Task item: Report each line of the entries that contains the word "lead", copied in full.

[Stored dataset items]
--
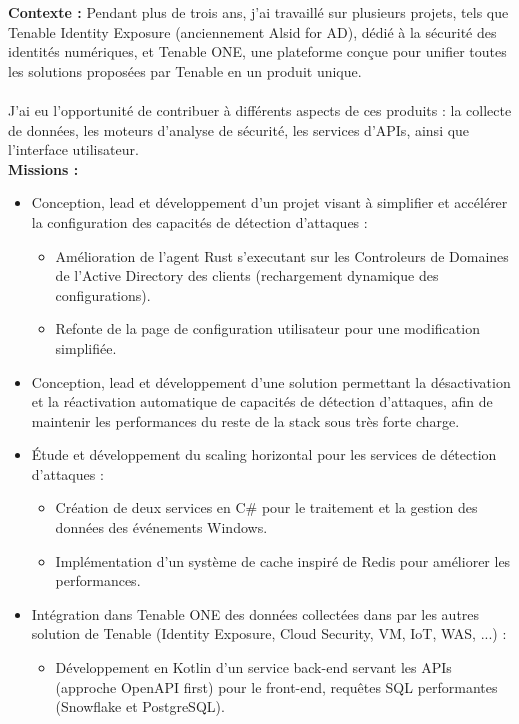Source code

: \documentclass[8pt]{developercv} %
\begin{document}
\textbf{Contexte :} Pendant plus de trois ans, j'ai travaillé sur plusieurs projets, tels que Tenable Identity Exposure (anciennement Alsid for AD), dédié à la sécurité des identités numériques, et Tenable ONE, une plateforme conçue pour unifier toutes les solutions proposées par Tenable en un produit unique.\\\\
J'ai eu l'opportunité de contribuer à différents aspects de ces produits : la collecte de données, les moteurs d'analyse de sécurité, les services d'APIs, ainsi que l'interface utilisateur.\\

\textbf{Missions :}
\begin{itemize}
    \item Conception, lead et développement d’un projet visant à simplifier et accélérer la configuration des capacités de détection d’attaques :
        \begin{itemize}
            \item Amélioration de l’agent Rust s’executant sur les Controleurs de Domaines de l’Active Directory des clients (rechargement dynamique des configurations).
            \item Refonte de la page de configuration utilisateur pour une modification simplifiée.
        \end{itemize}
    \item Conception, lead et développement d'une solution permettant la désactivation et la réactivation automatique de capacités de détection d'attaques, afin de maintenir les performances du reste de la stack sous très forte charge.
    \item Étude et développement du scaling horizontal pour les services de détection d’attaques :
        \begin{itemize}
            \item Création de deux services en C\# pour le traitement et la gestion des données des événements Windows.
            \item Implémentation d’un système de cache inspiré de Redis pour améliorer les performances.
        \end{itemize}
    \item Intégration dans Tenable ONE des données collectées dans par les autres solution de Tenable (Identity Exposure, Cloud Security, VM, IoT, WAS, ...) :
        \begin{itemize}
            \item Développement en Kotlin d’un service back-end servant les APIs (approche OpenAPI first) pour le front-end, requêtes SQL performantes (Snowflake et PostgreSQL).

\end{itemize}
\end{itemize}
\end{document}
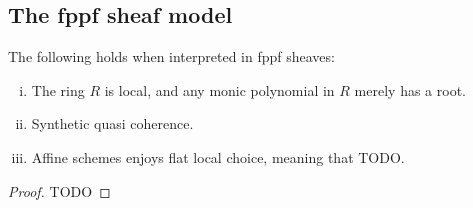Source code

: \subsection{The fppf sheaf model}

\begin{theorem}
The following holds when interpreted in fppf sheaves:
\begin{enumerate}[(i)]
\item The ring $R$ is local, and any monic polynomial in $R$ merely has a root.
\item Synthetic quasi coherence.
\item Affine schemes enjoys flat local choice, meaning that TODO.
\end{enumerate}
\end{theorem}

\begin{proof}
TODO
\end{proof}


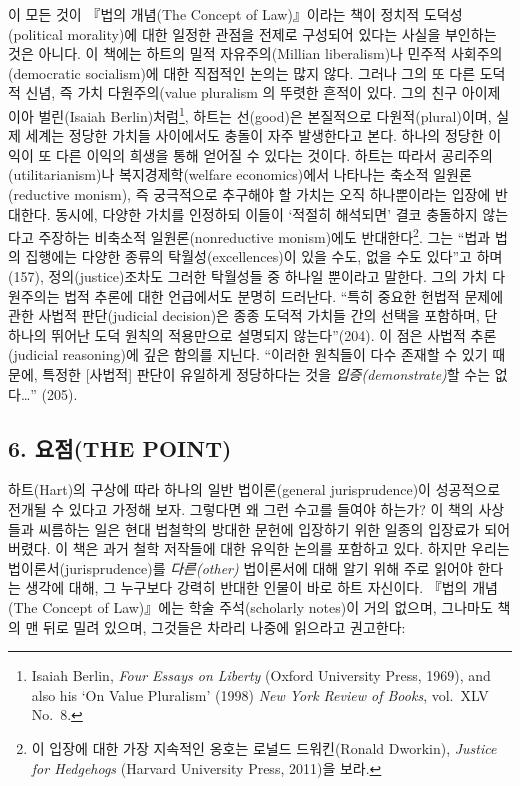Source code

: \documentclass[12pt, oneside]{book}  %
\begin{document}
이 모든 것이 『법의 개념(The Concept of Law)』이라는 책이 정치적
도덕성(political morality)에 대한 일정한 관점을 전제로 구성되어 있다는
사실을 부인하는 것은 아니다. 이 책에는 하트의 밀적 자유주의(Millian
liberalism)나 민주적 사회주의(democratic socialism)에 대한 직접적인
논의는 많지 않다. 그러나 그의 또 다른 도덕적 신념, 즉 가치
다원주의(value pluralism 의 뚜렷한 흔적이 있다. 그의 친구 아이제이아
벌린(Isaiah Berlin)처럼\footnote{Isaiah Berlin, \emph{Four Essays on
  Liberty} (Oxford University Press, 1969), and also his `On Value
  Pluralism' (1998) \emph{New York Review of Books}, vol.~XLV No.~8.},
하트는 선(good)은 본질적으로 다원적(plural)이며, 실제 세계는 정당한
가치들 사이에서도 충돌이 자주 발생한다고 본다. 하나의 정당한 이익이 또
다른 이익의 희생을 통해 얻어질 수 있다는 것이다. 하트는 따라서
공리주의(utilitarianism)나 복지경제학(welfare economics)에서 나타나는
축소적 일원론(reductive monism), 즉 궁극적으로 추구해야 할 가치는 오직
하나뿐이라는 입장에 반대한다. 동시에, 다양한 가치를 인정하되 이들이
`적절히 해석되면' 결코 충돌하지 않는다고 주장하는 비축소적
일원론(nonreductive monism)에도 반대한다\footnote{이 입장에 대한 가장
  지속적인 옹호는 로널드 드워킨(Ronald Dworkin), \emph{Justice for
  Hedgehogs} (Harvard University Press, 2011)을 보라.}. 그는 ``법과 법의
집행에는 다양한 종류의 탁월성(excellences)이 있을 수도, 없을 수도
있다''고 하며(157), 정의(justice)조차도 그러한 탁월성들 중 하나일
뿐이라고 말한다. 그의 가치 다원주의는 법적 추론에 대한 언급에서도 분명히
드러난다. ``특히 중요한 헌법적 문제에 관한 사법적 판단(judicial
decision)은 종종 도덕적 가치들 간의 선택을 포함하며, 단 하나의 뛰어난
도덕 원칙의 적용만으로 설명되지 않는다''(204). 이 점은 사법적
추론(judicial reasoning)에 깊은 함의를 지닌다. ``이러한 원칙들이 다수
존재할 수 있기 때문에, 특정한 {[}사법적{]} 판단이 유일하게 정당하다는
것을 \emph{입증(demonstrate)}할 수는 없다\ldots{}'' (205).

\subsection{\texorpdfstring{\textbf{6. 요점(THE
POINT)}}{6. 요점(THE POINT)}}\label{uxc694uxc810the-point}

하트(Hart)의 구상에 따라 하나의 일반 법이론(general jurisprudence)이
성공적으로 전개될 수 있다고 가정해 보자. 그렇다면 왜 그런 수고를 들여야
하는가? 이 책의 사상들과 씨름하는 일은 현대 법철학의 방대한 문헌에
입장하기 위한 일종의 입장료가 되어버렸다. 이 책은 과거 철학 저작들에
대한 유익한 논의를 포함하고 있다. 하지만 우리는
법이론서(jurisprudence)를 \emph{다른(other)} 법이론서에 대해 알기 위해
주로 읽어야 한다는 생각에 대해, 그 누구보다 강력히 반대한 인물이 바로
하트 자신이다. 『법의 개념(The Concept of Law)』에는 학술 주석(scholarly
notes)이 거의 없으며, 그나마도 책의 맨 뒤로 밀려 있으며, 그것들은 차라리
나중에 읽으라고 권고한다:
\end{document}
--
Finished exercise:
    \item Conception, lead et développement d’un projet visant à simplifier et accélérer la configuration des capacités de détection d’attaques :
    \item Conception, lead et développement d'une solution permettant la désactivation et la réactivation automatique de capacités de détection d'attaques, afin de maintenir les performances du reste de la stack sous très forte charge.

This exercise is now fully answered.